**Task**
Every line below that has the word "docs" counts once; report how many lines that makes, with no other words.

(Beginning of Data to use)

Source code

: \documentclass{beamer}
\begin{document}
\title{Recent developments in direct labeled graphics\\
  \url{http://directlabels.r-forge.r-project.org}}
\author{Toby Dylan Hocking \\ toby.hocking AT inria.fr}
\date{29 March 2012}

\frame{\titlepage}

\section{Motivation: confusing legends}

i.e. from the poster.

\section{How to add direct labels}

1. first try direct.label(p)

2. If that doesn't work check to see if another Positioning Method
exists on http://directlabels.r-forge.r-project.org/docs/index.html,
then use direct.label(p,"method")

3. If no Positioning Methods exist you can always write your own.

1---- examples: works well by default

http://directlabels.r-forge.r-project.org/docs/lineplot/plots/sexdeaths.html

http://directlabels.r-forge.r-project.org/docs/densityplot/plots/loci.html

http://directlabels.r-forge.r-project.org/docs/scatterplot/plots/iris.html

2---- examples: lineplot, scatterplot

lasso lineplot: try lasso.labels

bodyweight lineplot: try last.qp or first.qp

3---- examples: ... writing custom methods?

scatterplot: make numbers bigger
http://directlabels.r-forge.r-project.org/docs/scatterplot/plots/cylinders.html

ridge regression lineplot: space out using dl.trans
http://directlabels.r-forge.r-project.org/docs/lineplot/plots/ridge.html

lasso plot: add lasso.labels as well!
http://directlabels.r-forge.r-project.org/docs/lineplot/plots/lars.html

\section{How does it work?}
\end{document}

(End of Data to use)
(Beginning of Data to use)

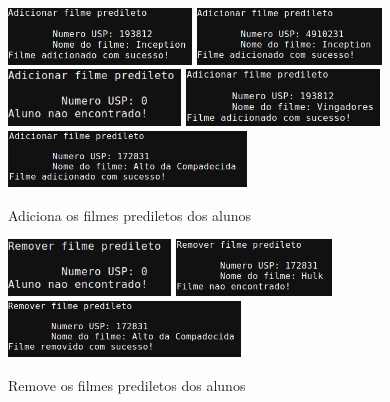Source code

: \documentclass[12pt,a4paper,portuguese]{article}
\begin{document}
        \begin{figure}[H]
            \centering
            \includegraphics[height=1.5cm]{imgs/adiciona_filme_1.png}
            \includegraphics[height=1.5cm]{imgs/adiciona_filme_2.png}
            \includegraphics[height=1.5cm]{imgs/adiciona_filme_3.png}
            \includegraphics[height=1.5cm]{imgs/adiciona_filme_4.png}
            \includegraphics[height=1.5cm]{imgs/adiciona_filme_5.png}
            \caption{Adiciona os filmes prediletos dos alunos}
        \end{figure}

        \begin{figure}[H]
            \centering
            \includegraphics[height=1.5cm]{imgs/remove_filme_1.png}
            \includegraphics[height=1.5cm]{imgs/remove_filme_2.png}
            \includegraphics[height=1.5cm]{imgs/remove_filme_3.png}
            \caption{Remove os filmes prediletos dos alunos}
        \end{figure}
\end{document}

(End of Data to use)

**Completed exercise**
7